The guest speaker was the District Administrator for Shamva, Mr. Nkoma. His message emphasized the importance of peace building, maintaining political stability and promotion of development in Africa. He said, “We must also sustain the understanding that our own progress and prosperity is dependent on the progress and prosperity of our neighbours and other African countries.
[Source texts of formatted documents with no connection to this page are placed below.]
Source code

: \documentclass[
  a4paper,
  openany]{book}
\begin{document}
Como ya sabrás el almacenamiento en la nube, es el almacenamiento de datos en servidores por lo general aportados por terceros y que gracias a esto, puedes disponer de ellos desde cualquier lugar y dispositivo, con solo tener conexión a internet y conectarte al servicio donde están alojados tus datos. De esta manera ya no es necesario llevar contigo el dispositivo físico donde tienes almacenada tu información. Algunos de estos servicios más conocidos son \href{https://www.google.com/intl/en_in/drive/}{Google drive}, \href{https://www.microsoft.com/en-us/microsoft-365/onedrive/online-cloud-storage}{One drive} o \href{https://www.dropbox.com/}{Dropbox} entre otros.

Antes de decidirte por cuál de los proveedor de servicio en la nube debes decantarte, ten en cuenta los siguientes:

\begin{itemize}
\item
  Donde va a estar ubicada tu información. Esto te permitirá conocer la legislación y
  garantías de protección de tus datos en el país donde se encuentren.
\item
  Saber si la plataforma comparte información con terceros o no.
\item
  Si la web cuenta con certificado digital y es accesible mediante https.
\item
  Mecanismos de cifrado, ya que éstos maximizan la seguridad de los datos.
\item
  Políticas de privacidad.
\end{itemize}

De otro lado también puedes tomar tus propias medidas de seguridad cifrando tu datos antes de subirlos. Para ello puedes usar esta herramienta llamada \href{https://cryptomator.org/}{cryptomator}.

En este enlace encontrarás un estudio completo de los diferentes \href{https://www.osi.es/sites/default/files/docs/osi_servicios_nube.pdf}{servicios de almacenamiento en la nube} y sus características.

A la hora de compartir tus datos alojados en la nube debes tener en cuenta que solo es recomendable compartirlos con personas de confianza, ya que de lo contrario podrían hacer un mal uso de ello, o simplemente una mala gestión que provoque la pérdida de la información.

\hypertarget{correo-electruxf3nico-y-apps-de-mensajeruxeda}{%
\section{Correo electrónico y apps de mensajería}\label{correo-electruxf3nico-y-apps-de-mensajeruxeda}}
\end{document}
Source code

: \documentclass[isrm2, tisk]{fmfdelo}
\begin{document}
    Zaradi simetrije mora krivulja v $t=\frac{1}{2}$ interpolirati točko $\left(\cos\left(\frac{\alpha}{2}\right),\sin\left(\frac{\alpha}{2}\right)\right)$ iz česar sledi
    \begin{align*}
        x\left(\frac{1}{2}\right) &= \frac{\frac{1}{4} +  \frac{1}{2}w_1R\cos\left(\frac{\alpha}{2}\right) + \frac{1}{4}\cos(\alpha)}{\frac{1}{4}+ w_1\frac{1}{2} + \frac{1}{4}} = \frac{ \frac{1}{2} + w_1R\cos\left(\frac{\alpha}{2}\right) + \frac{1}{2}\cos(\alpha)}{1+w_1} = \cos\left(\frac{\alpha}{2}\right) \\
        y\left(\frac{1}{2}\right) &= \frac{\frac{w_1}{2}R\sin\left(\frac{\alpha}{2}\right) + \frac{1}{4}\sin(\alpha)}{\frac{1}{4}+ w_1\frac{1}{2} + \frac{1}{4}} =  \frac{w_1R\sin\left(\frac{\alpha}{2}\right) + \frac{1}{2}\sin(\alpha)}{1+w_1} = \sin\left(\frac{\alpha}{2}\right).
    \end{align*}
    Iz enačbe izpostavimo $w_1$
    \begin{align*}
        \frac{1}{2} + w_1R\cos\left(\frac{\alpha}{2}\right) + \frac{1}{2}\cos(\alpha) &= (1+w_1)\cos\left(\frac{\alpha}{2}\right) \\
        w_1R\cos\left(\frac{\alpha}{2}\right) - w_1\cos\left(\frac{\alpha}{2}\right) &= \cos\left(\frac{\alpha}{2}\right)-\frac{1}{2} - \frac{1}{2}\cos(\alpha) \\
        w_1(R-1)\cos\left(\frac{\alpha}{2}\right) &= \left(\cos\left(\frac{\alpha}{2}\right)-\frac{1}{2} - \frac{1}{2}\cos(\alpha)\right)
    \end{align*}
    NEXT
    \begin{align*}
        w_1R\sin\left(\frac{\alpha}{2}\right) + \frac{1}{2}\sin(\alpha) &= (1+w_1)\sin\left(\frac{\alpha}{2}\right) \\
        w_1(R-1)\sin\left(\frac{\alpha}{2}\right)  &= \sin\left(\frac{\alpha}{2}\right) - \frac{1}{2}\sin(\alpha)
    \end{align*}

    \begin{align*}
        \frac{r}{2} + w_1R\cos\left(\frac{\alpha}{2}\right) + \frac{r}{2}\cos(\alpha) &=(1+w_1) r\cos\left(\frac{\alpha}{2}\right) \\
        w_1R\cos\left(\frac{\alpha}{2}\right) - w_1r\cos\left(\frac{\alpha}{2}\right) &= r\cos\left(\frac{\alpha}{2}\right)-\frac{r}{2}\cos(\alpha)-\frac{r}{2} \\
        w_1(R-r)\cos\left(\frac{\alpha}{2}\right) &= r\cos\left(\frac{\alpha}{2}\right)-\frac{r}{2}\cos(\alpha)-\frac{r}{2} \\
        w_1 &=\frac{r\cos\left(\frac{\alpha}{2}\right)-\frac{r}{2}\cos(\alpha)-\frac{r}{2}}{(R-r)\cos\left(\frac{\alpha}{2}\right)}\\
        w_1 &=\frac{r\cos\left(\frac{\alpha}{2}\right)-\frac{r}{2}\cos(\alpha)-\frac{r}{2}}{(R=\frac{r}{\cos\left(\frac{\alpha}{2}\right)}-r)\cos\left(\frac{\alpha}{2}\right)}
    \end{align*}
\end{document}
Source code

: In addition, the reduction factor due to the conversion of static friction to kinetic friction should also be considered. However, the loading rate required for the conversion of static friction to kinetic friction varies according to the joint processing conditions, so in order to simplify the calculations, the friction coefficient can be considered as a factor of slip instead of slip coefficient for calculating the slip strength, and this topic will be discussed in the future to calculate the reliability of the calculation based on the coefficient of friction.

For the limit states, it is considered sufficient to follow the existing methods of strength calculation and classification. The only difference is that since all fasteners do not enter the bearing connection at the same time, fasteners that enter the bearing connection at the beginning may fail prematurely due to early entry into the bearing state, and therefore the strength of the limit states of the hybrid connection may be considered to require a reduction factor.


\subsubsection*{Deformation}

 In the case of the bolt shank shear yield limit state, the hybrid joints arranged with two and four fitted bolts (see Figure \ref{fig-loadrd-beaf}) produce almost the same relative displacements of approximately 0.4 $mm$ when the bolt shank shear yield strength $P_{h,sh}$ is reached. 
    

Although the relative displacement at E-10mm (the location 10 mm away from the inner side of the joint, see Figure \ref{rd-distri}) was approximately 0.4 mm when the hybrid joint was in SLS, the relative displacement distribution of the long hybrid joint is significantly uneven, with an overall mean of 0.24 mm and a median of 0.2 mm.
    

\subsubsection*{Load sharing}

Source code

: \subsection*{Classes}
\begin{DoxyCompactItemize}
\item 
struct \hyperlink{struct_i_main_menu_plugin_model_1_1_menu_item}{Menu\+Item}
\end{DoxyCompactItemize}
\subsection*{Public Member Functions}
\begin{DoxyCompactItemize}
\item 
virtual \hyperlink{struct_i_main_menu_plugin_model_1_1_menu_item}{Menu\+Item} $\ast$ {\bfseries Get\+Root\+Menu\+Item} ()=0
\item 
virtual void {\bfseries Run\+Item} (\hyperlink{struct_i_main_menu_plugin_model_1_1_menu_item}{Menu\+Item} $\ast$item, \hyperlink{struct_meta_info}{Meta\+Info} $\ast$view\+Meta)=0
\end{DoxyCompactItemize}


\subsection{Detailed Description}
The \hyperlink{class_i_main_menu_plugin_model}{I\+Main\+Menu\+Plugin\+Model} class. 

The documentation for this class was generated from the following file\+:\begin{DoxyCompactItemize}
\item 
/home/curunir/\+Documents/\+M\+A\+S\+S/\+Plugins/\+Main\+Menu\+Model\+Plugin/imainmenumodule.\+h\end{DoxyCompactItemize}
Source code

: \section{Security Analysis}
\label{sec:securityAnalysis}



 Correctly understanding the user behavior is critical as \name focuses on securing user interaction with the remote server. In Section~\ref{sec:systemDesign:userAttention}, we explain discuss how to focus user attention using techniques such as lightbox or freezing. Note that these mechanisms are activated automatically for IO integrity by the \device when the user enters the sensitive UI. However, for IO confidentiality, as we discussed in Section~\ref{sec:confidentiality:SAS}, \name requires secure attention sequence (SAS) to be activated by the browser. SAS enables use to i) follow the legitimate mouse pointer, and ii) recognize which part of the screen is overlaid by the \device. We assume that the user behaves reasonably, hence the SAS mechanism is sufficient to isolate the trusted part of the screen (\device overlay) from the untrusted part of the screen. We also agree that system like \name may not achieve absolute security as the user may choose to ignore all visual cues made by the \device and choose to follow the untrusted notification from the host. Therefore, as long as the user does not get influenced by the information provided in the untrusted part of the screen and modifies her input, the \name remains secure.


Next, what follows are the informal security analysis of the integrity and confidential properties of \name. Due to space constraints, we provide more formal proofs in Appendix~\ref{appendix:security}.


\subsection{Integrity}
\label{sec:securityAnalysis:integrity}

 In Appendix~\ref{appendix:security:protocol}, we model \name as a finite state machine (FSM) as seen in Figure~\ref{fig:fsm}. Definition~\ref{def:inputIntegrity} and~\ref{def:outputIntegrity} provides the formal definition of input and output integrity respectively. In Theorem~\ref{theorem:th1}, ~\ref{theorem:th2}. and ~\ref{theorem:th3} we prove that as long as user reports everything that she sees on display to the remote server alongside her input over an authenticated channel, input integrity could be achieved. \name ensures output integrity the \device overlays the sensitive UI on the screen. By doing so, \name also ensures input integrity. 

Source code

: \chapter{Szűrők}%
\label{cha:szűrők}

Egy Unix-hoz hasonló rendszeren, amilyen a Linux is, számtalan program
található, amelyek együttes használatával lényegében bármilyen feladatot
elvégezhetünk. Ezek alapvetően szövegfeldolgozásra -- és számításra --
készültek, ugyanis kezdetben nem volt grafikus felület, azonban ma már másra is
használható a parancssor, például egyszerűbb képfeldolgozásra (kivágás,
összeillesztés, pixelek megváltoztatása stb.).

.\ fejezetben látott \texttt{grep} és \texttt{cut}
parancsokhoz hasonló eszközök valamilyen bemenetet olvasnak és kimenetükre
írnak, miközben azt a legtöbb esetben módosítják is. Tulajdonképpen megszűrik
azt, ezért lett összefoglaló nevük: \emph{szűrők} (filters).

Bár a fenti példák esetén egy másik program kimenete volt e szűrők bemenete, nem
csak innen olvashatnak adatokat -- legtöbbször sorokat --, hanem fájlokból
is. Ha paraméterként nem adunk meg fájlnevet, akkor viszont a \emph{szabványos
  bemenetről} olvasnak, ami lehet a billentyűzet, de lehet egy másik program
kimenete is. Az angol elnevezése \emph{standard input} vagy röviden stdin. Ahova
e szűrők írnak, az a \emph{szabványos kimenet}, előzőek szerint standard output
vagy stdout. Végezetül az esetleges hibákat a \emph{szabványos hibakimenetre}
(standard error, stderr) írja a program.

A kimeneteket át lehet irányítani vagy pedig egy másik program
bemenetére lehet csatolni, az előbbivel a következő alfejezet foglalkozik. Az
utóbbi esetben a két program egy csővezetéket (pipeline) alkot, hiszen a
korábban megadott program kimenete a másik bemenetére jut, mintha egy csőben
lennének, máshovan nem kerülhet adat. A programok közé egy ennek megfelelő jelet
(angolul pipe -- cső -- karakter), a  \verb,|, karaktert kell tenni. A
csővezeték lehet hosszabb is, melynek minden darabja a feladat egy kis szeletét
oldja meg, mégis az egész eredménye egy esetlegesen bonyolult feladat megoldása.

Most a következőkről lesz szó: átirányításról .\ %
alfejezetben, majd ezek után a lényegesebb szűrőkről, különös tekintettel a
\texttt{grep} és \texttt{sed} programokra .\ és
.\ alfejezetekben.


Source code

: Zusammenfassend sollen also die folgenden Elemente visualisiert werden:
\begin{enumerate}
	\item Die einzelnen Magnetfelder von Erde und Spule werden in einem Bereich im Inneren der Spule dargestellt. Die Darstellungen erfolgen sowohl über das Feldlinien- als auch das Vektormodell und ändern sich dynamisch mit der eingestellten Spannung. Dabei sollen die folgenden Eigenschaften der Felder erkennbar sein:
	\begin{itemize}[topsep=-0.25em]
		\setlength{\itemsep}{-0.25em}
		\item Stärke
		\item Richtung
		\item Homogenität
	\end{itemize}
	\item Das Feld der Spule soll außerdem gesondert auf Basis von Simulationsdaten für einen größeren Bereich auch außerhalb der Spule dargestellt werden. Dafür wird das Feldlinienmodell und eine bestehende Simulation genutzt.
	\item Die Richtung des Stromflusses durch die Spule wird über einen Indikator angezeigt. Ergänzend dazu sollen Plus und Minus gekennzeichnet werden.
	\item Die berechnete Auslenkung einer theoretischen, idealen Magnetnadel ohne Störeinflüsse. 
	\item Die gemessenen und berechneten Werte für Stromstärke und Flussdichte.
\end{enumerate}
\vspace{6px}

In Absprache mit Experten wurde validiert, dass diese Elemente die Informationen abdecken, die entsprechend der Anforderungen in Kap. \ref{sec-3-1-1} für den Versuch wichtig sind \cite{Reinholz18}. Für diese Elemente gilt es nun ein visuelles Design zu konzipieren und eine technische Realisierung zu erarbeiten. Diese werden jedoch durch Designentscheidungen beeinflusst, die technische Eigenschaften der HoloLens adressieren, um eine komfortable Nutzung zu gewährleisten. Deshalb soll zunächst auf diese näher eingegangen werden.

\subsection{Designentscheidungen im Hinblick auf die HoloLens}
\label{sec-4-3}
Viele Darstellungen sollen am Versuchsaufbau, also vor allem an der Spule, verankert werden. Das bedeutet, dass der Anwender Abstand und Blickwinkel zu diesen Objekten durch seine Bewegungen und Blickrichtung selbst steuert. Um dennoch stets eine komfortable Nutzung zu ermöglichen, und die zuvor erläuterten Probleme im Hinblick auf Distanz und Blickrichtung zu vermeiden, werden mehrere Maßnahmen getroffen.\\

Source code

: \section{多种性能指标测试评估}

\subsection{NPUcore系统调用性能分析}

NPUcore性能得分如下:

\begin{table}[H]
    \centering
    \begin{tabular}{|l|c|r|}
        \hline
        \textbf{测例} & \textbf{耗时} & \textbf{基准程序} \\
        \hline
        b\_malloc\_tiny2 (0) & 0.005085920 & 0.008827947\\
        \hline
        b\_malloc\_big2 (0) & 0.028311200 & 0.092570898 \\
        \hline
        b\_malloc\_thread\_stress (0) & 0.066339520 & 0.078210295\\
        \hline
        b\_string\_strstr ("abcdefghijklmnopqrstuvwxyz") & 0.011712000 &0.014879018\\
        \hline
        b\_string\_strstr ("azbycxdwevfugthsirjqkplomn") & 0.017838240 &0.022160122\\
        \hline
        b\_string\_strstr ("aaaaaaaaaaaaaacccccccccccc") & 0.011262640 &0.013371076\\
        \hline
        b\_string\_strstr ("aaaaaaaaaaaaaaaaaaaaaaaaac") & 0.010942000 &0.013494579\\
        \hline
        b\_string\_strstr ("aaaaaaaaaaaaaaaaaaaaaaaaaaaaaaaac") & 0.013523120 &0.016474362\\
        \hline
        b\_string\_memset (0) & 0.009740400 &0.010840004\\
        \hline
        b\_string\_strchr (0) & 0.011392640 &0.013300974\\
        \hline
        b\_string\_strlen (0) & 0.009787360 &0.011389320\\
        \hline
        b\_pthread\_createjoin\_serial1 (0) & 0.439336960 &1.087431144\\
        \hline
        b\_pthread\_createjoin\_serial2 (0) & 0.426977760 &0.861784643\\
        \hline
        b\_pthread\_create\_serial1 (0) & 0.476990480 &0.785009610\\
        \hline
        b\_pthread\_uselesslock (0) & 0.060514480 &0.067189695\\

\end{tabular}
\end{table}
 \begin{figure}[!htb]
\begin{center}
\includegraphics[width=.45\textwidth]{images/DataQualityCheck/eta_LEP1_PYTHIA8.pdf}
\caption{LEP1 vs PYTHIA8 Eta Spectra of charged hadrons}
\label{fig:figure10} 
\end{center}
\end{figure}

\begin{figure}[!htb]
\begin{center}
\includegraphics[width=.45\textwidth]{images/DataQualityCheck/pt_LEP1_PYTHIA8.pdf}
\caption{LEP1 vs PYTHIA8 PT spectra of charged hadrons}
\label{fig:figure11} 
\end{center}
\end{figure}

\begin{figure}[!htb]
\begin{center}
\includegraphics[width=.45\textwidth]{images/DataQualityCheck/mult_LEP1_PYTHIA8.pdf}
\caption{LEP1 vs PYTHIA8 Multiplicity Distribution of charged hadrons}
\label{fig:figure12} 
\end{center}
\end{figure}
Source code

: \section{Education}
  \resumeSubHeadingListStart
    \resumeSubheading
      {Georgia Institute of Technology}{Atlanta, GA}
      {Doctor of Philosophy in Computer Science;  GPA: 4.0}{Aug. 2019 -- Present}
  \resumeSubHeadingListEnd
This means that we must remain firm in our commitment to work hard to achieve the goal of the renewal of our continent, understanding that again in this instance, an injury to one is an injury to all.”
The District Administrator in his speech pledged for the upholding of the renewal of Africa so it does not fail on its promise. “We also join other Africans to renew our pledge to work together for the rebirth and renewal of the African continent and the advancement of Africans wherever they may be,” he said.
Aleck Macheso, a popular musician who sings “sungura music” entertained the bumper crowd some of whom walked 10 kilometres to grace the event. The entertainment is a key part of each Open Sunday, which has become an integral component of Murgwi Farm and Community Centre’s community education, relationship building and development inspiration.